Abstract 17402: Improved Medical Therapy for Heart Failure: A Population-Based Perspective
Background: Despite the availability of effective therapies, HF remains a highly prevalent, morbid and costly disease. Few data are available, however, describing changing trends in the use of various cardiac medications to treat patients with HF. The primary objective of this population-based study was to examine decade-long trends (1995-2004) in the use of cardiac medications in patients hospitalized with acute decompensated heart failure (ADHF), including pre-hospital, in-hospital, and discharge medications.

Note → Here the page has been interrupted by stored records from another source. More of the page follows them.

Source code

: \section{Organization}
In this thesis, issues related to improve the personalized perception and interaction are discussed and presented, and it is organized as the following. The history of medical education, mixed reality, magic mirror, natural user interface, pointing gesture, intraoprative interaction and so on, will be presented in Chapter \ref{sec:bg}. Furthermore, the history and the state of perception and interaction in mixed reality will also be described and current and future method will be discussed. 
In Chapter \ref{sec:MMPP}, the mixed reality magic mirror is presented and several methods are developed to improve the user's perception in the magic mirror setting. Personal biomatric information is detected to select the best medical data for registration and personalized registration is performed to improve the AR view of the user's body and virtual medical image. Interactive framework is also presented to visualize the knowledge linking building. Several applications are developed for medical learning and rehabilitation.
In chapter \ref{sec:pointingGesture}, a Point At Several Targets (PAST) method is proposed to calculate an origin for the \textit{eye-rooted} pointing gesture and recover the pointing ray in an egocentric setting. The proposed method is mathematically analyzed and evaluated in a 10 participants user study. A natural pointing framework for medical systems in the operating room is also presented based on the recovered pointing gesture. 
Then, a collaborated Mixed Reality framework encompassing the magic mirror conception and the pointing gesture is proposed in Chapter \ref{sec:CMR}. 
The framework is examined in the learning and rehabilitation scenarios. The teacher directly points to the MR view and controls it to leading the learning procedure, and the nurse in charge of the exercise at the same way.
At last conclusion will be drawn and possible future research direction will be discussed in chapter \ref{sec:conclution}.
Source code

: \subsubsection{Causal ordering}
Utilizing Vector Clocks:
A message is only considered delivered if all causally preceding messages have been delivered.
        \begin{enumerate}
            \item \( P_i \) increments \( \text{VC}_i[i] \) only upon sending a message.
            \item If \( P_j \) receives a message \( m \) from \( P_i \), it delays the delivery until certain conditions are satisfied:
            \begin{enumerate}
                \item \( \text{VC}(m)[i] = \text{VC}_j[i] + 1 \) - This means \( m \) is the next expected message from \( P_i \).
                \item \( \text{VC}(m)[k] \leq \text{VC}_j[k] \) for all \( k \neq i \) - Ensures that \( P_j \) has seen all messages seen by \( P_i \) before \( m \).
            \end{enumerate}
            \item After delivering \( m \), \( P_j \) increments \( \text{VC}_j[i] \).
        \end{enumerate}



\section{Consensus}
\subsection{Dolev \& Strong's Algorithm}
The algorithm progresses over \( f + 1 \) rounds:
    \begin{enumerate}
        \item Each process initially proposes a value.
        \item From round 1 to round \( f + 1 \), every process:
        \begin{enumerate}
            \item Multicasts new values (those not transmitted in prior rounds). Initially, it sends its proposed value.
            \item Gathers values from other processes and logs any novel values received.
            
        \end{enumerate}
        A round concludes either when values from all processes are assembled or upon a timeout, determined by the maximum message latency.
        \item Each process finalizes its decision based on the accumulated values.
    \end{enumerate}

Methods: We reviewed the medical records of 9,748 patients hospitalized with ADHF at all 11 central Massachusetts medical centers and abstracted information on patient’s demographic, clinical, and treatment characteristics.
Results: Between 1995 and 2004 respectively, the use of beta-blockers (26%; 74%), angiotensin pathway inhibitors (50%; 61%), statins (6%; 45%), and aspirin (40%; 63%) increased markedly, while the use of digoxin (55%; 33%), nitrates (68%; 47%), and calcium channel blockers (40%; 30%) declined significantly; nearly all patients received diuretics. Patients with COPD, anemia, incident HF, non-specific symptoms, and women were less likely to receive recommended medications including beta blockers and angiotensin pathway inhibitors than men and patients without these characteristics. In the most recent study year (2004), 82% of patients were discharged on either a beta blocker or an angiotensin pathway inhibitor; however, only 41% were discharged on medications from both recommended classes.
Conclusion: The use of effective HF therapies has increased markedly over time, coincident with a significant decline in the HF hospitalization rate recently observed nationally. Nonetheless, our data suggest that opportunities exist to further improve the use of HF therapeutics.
- © 2012 by American Heart Association, Inc.